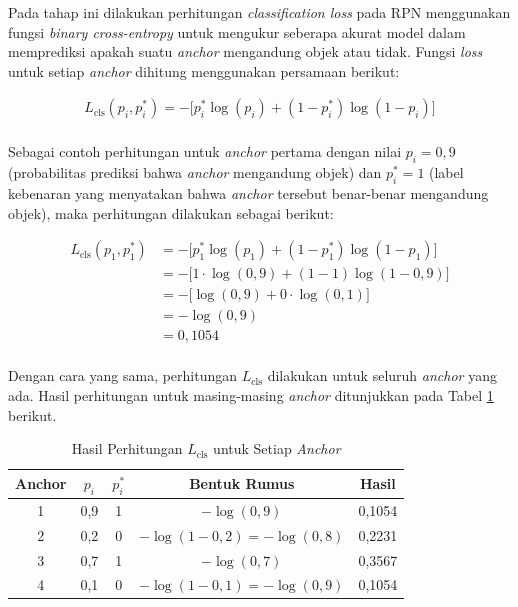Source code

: Pada tahap ini dilakukan perhitungan \textit{classification loss} pada RPN menggunakan fungsi \textit{binary cross-entropy} untuk mengukur seberapa akurat model dalam memprediksi apakah suatu \textit{anchor} mengandung objek atau tidak. Fungsi \textit{loss} untuk setiap \textit{anchor} dihitung menggunakan persamaan berikut:

\begin{align*}
    L_{\text{cls}}(p_i, p_i^*) = -\Big[p_i^* \log(p_i) + (1 - p_i^*) \log(1 - p_i)\Big] \\
\end{align*}

Sebagai contoh perhitungan untuk \textit{anchor} pertama dengan nilai $p_i = 0{,}9$ (probabilitas prediksi bahwa \textit{anchor} mengandung objek) dan $p_i^* = 1$ (label kebenaran yang menyatakan bahwa \textit{anchor} tersebut benar-benar mengandung objek), maka perhitungan dilakukan sebagai berikut:

\begin{align*}
    L_{\text{cls}}(p_1, p_1^*) &= -\Big[p_1^* \log(p_1) + (1 - p_1^*) \log(1 - p_1)\Big] \\[0.5em]
     &= -\Big[1 \cdot \log(0{,}9) + (1 - 1) \log(1 - 0{,}9)\Big] \\[0.5em]
     &= -\Big[\log(0{,}9) + 0 \cdot \log(0{,}1)\Big] \\[0.5em]
     &= -\log(0{,}9) \\[0.5em]
     &= 0{,}1054 \\[0.5em]
\end{align*}

Dengan cara yang sama, perhitungan $L_{\text{cls}}$ dilakukan untuk seluruh \textit{anchor} yang ada. Hasil perhitungan untuk masing-masing \textit{anchor} ditunjukkan pada Tabel \ref{table:3.hasil-cls-rpn} berikut.

\begin{table}[H]
\centering
\caption{Hasil Perhitungan $L_{\text{cls}}$ untuk Setiap \textit{Anchor}}
\renewcommand{\arraystretch}{1.3}
\label{table:3.hasil-cls-rpn}
\begin{tabular}{|c|c|c|c|c|}
\hline
\textbf{Anchor} & \textbf{$p_i$} & \textbf{$p_i^*$} & \textbf{Bentuk Rumus} & \textbf{Hasil} \\
\hline
1 & 0{,}9 & 1 & $-\log(0{,}9)$ & 0{,}1054 \\
\hline
2 & 0{,}2 & 0 & $-\log(1-0{,}2) = -\log(0{,}8)$ & 0{,}2231 \\
\hline
3 & 0{,}7 & 1 & $-\log(0{,}7)$ & 0{,}3567 \\
\hline
4 & 0{,}1 & 0 & $-\log(1-0{,}1) = -\log(0{,}9)$ & 0{,}1054 \\
\hline
\end{tabular}
\end{table}

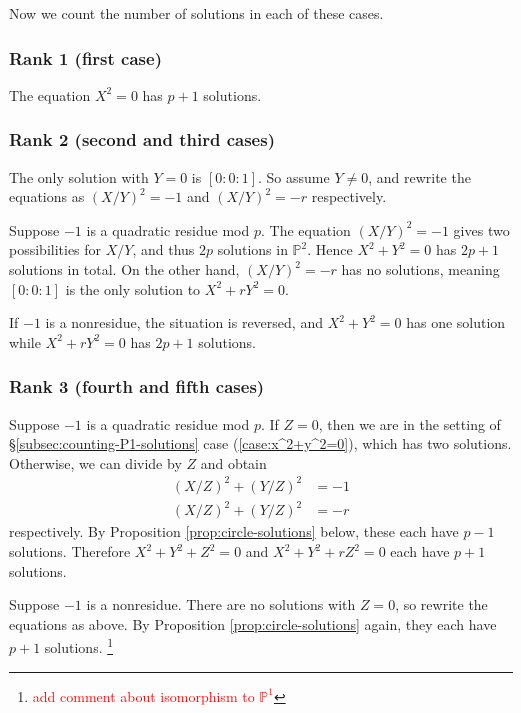 \documentclass[10pt,a4paper]{amsart}
\numberwithin{equation}{section}
\numberwithin{figure}{section}
\theoremstyle{definition}
\theoremstyle{remark}
\theoremstyle{plain}
\theoremstyle{plain}
\theoremstyle{definition}
\theoremstyle{plain}
\theoremstyle{plain}
\renewcommand{\P}{\mathbb{P}}
\begin{document}
    Now we count the number of solutions in each of these cases.

    \subsubsection*{Rank 1 (first case)} 
    The equation $X^2 = 0$ has $p + 1$ solutions.

    \subsubsection*{Rank 2 (second and third cases)} 
    The only solution with $Y=0$ is $[0:0:1]$. So assume $Y \neq 0$, and rewrite the 
    equations as $(X/Y)^2 = -1$ and $(X/Y)^2 = -r$ respectively.

    Suppose $-1$ is a quadratic residue mod $p$. The equation $(X/Y)^2 = -1$ gives
    two possibilities for $X/Y$, and thus $2p$ solutions in $\mathbb{P}^2$. Hence
    $X^2 + Y^2 = 0$ has $2p + 1$ solutions in total. On the other hand, $(X/Y)^2 =
    -r$ has no solutions, meaning $[0:0:1]$ is the only solution to $X^2 + rY^2 =
    0$.

    If $-1$ is a nonresidue, the situation is reversed, and $X^2 + Y^2 = 0$ has one
    solution while $X^2 + rY^2 = 0$ has $2p + 1$ solutions.

    \subsubsection*{Rank 3 (fourth and fifth cases)} 
    Suppose $-1$ is a quadratic residue mod $p$. If $Z = 0$, then we are in the setting of
    \S\ref{subsec:counting-P1-solutions} case (\ref{case:x^2+y^2=0}), which has two
    solutions. Otherwise, we can divide by $Z$ and obtain 
    \begin{align*} 
        (X/Z)^2 + (Y/Z)^2 &= -1 \\ 
        (X/Z)^2 + (Y/Z)^2 &= -r 
    \end{align*} 
    respectively. By Proposition \ref{prop:circle-solutions} below, these each have $p - 1$
    solutions. Therefore $X^2 + Y^2 + Z^2 = 0$ and $X^2 + Y^2 + rZ^2 = 0$ each have
    $p+1$ solutions.

    Suppose $-1$ is a nonresidue. There are no solutions with $Z=0$, so rewrite the
    equations as above. By Proposition \ref{prop:circle-solutions} again, they each
    have $p + 1$ solutions. \footnote{\textcolor{red}{add comment about isomorphism
    to $\P^1$}}
\end{document}
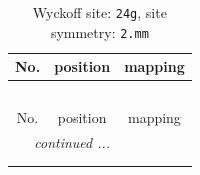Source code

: \documentclass[fleqn,8pt]{jsarticle}
\begin{document}
\renewcommand{\arraystretch}{1.2}
\begin{longtable}{ccc}
\caption{Wyckoff site: {\tt 24g}, site symmetry: {\tt 2.mm}}
 \\
 \hline \hline
No. & position & mapping \\ \hline \endfirsthead

\multicolumn{2}{l}{\tablename\ \thetable{}} \\
 \hline \hline
No. & position & mapping \\ \hline \endhead

 \hline \hline
\multicolumn{2}{r}{\footnotesize\it continued ...} \\ \endfoot

 \hline \hline
\multicolumn{2}{r}{} \\ \endlastfoot


\end{longtable}
\end{document}
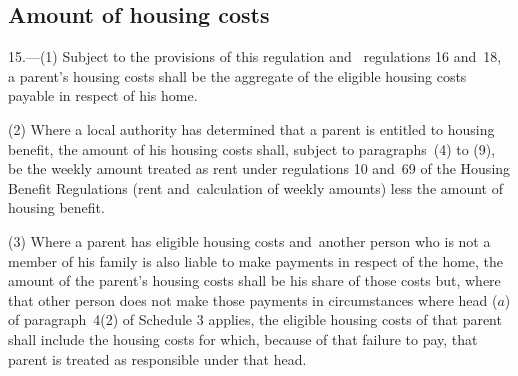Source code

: \documentclass[12pt,a4paper]{article}
\begin{document}
\subsection[15. Amount of housing costs]{Amount of housing costs}

15.—(1) Subject to the provisions of this regulation and~
regulations 16 and~18,  %
a parent’s housing costs shall be the aggregate of the eligible housing costs payable in respect of his home.

(2) Where a local authority has determined that a parent is entitled to housing benefit, the amount of his housing costs shall, subject to paragraphs~(4) to (9), be the weekly amount treated as rent under regulations 10 and~69 of the Housing Benefit Regulations (rent and~calculation of weekly amounts) less the amount of housing benefit.

(3) Where a parent has eligible housing costs and~another person who is not a member of his family is also liable to make payments in respect of the home, the amount of the parent’s housing costs shall be his share of those costs
but, where that other person does not make those payments in circumstances where head ($a$) of paragraph~4(2) of Schedule 3 applies, the eligible housing costs of that parent shall include the housing costs for which, because of that failure to pay, that parent is treated as responsible under that head.  %
\end{document}
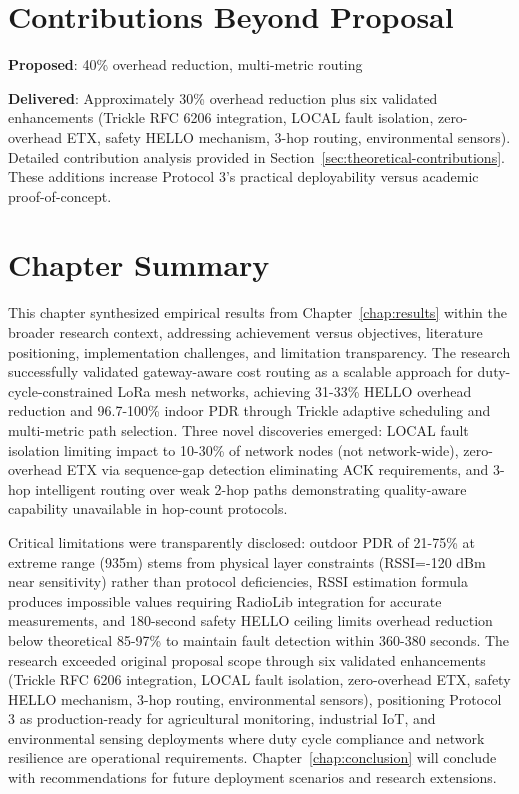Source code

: \section{Contributions Beyond Proposal}

\textbf{Proposed}: 40\% overhead reduction, multi-metric routing

\textbf{Delivered}: Approximately 30\% overhead reduction plus six validated enhancements (Trickle RFC 6206 integration, LOCAL fault isolation, zero-overhead ETX, safety HELLO mechanism, 3-hop routing, environmental sensors). Detailed contribution analysis provided in Section~\ref{sec:theoretical-contributions}. These additions increase Protocol 3's practical deployability versus academic proof-of-concept.

\section{Chapter Summary}

This chapter synthesized empirical results from Chapter~\ref{chap:results} within the broader research context, addressing achievement versus objectives, literature positioning, implementation challenges, and limitation transparency. The research successfully validated gateway-aware cost routing as a scalable approach for duty-cycle-constrained LoRa mesh networks, achieving 31-33\% HELLO overhead reduction and 96.7-100\% indoor PDR through Trickle adaptive scheduling and multi-metric path selection. Three novel discoveries emerged: LOCAL fault isolation limiting impact to 10-30\% of network nodes (not network-wide), zero-overhead ETX via sequence-gap detection eliminating ACK requirements, and 3-hop intelligent routing over weak 2-hop paths demonstrating quality-aware capability unavailable in hop-count protocols.

Critical limitations were transparently disclosed: outdoor PDR of 21-75\% at extreme range (935m) stems from physical layer constraints (RSSI=-120 dBm near sensitivity) rather than protocol deficiencies, RSSI estimation formula produces impossible values requiring RadioLib integration for accurate measurements, and 180-second safety HELLO ceiling limits overhead reduction below theoretical 85-97\% to maintain fault detection within 360-380 seconds. The research exceeded original proposal scope through six validated enhancements (Trickle RFC 6206 integration, LOCAL fault isolation, zero-overhead ETX, safety HELLO mechanism, 3-hop routing, environmental sensors), positioning Protocol 3 as production-ready for agricultural monitoring, industrial IoT, and environmental sensing deployments where duty cycle compliance and network resilience are operational requirements. Chapter~\ref{chap:conclusion} will conclude with recommendations for future deployment scenarios and research extensions.
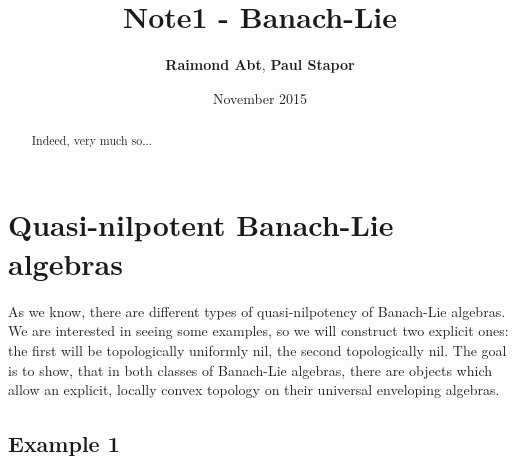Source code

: \documentclass[
11pt,                          %
english                        %
]{article}
\title{Note1 - Banach-Lie}
\author{
  \textbf{Raimond Abt},
  \textbf{Paul Stapor}
  \\[0.5cm]
}
\date{November 2015}
\begin{document}
%

\maketitle

\begin{abstract}
    Indeed, very much so...
\end{abstract}

\tableofcontents

\newpage

\section{Quasi-nilpotent Banach-Lie algebras}

As we know, there are different types of quasi-nilpotency of Banach-Lie algebras.
We are interested in seeing some examples, so we will construct two explicit ones:
the first will be topologically uniformly nil, the second topologically nil.
The goal is to show, that in both classes of Banach-Lie algebras, there are objects
which allow an explicit, locally convex topology on their universal enveloping 
algebras.



\subsection{Example 1}
\end{document}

• Exercise:
Take each line in the listing that has the word "rewrite" and copy it.

• Result of this task:
    The only solution with $Y=0$ is $[0:0:1]$. So assume $Y \neq 0$, and rewrite the 
    Suppose $-1$ is a nonresidue. There are no solutions with $Z=0$, so rewrite the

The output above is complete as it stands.